Ok, it sounds like a joke, but parents ask this question all the time. And the ones who don’t ask are still worrying about it. I get it. Our children are so much a part of us by the time they reach pre-school age that we, as parents, are pretty sure they are “practically perfect in every way.” (Special thanks to Mary Poppins for that elegant phrase!)
Even so, the smartest ones in the bunch still need to study for the test, right?
Here’s how to start thinking about Admissions test prep for your 5 year old:
- Have conversations with your child. Can she tell you what she see around her? Can he find, name and count shapes, colors, dogs, grandparents, fence slats, and cucumbers? Can she tell you what happens at an airport? Or why a car has wheels? These discussions reinforce vocabulary, thinking skills, speaking skills, and even a sense of humor.
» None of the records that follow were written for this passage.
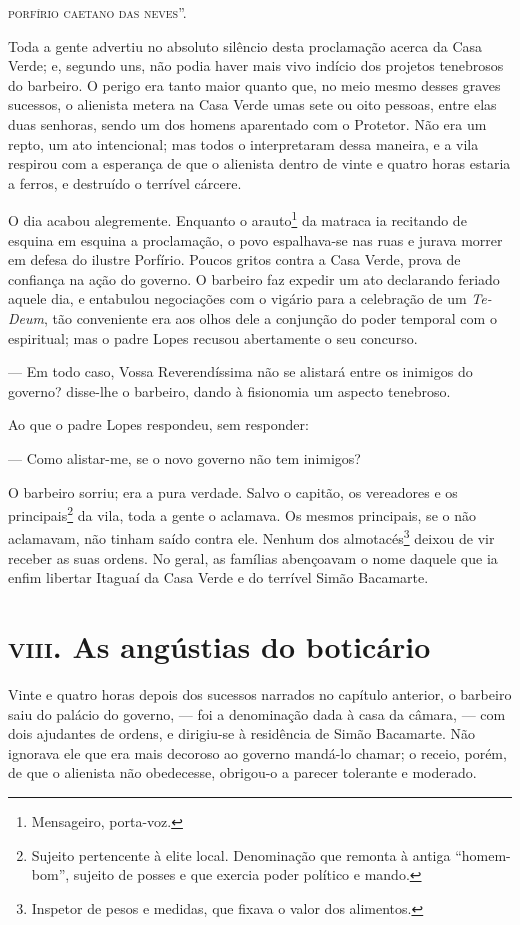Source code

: \textsc{porfírio caetano das neves}''.

Toda a gente advertiu no absoluto silêncio desta proclamação acerca da
Casa Verde; e, segundo uns, não podia haver mais vivo indício dos
projetos tenebrosos do barbeiro. O perigo era tanto maior quanto que, no
meio mesmo desses graves sucessos, o alienista metera na Casa Verde umas
sete ou oito pessoas, entre elas duas senhoras, sendo um dos homens
aparentado com o Protetor. Não era um repto, um ato intencional; mas
todos o interpretaram dessa maneira, e a vila respirou com a esperança
de que o alienista dentro de vinte e quatro horas estaria a ferros, e
destruído o terrível cárcere.

O dia acabou alegremente. Enquanto o arauto\footnote{Mensageiro,
  porta-voz.} da matraca ia recitando de esquina em esquina a
proclamação, o povo espalhava-se nas ruas e jurava morrer em defesa do
ilustre Porfírio. Poucos gritos contra a Casa Verde, prova de confiança
na ação do governo. O barbeiro faz expedir um ato declarando feriado
aquele dia, e entabulou negociações com o vigário para a celebração de
um \emph{Te-Deum}, tão conveniente era aos olhos dele a conjunção do
poder temporal com o espiritual; mas o padre Lopes recusou abertamente o
seu concurso.

--- Em todo caso, Vossa Reverendíssima não se alistará entre os inimigos
do governo? disse-lhe o barbeiro, dando à fisionomia um aspecto
tenebroso.

Ao que o padre Lopes respondeu, sem responder:

--- Como alistar-me, se o novo governo não tem inimigos?

O barbeiro sorriu; era a pura verdade. Salvo o capitão, os vereadores e
os principais\footnote{Sujeito pertencente à elite local. Denominação
  que remonta à antiga ``homem-bom'', sujeito de posses e que exercia
  poder político e mando.} da vila, toda a gente o aclamava. Os mesmos
principais, se o não aclamavam, não tinham saído contra ele. Nenhum dos
almotacés\footnote{Inspetor de pesos e medidas, que fixava o valor dos
  alimentos.} deixou de vir receber as suas ordens. No geral, as
famílias abençoavam o nome daquele que ia enfim libertar Itaguaí da Casa
Verde e do terrível Simão Bacamarte.

\chapter{\textsc{viii}. As angústias do boticário}

Vinte e quatro horas depois dos sucessos narrados no capítulo anterior,
o barbeiro saiu do palácio do governo, --- foi a denominação dada à casa
da câmara, --- com dois ajudantes de ordens, e dirigiu-se à residência
de Simão Bacamarte. Não ignorava ele que era mais decoroso ao governo
mandá-lo chamar; o receio, porém, de que o alienista não obedecesse,
obrigou-o a parecer tolerante e moderado.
- Work on gross motor skills. Toss pine cones through a hula hoop or into a bucket and let your child help keep score. Use the curb as a balance beam, and talk about how hard it is. Skip. It’s just plain fun, and everyone can do it together. Roll down a hill. Again, it is really fun and will get you and your child giggling.
- Build fine motor skills. Pinch, roll and shape clay or cookie dough. Play board games with tiny pieces. I like Mancala, a simple game where you count, scoop, and drop little glass spheres. Watch out, or your little one will figure out strategies and beat you.
- Practice competing. Show your little one how to navigate the joy of victory and the agony of defeat. (Yes, I had to make an Olympics reference since Rio is still in recent memory.) Practice being a good winner and loser in front of your child. Exaggerate and role play. This is best learned early on.
- Play with scissors. Not really, but don’t make scissors an off-limits item, either. Sit down after dinner with your child and cut out strips of paper from the recycling bin. Tape them to a cutout circle and you have a jellyfish. Even tearing tape from a dispenser is an important skill, and with practice, it will get less awkward.
- Teach grace and courtesy. Please and thank you are not passé. They demonstrate respect for self and others, and they pave the way for getting what you want, at lease sometimes. Practice these at home. Allow your child to respectfully remind you if you forget to use these magic words. This is not old fashioned, it is simple good manners, and will garner positive feedback for your child.
Finally, on the day of the test/visit, get a good night’s sleep, eat a healthy breakfast, and make sure your child does, too!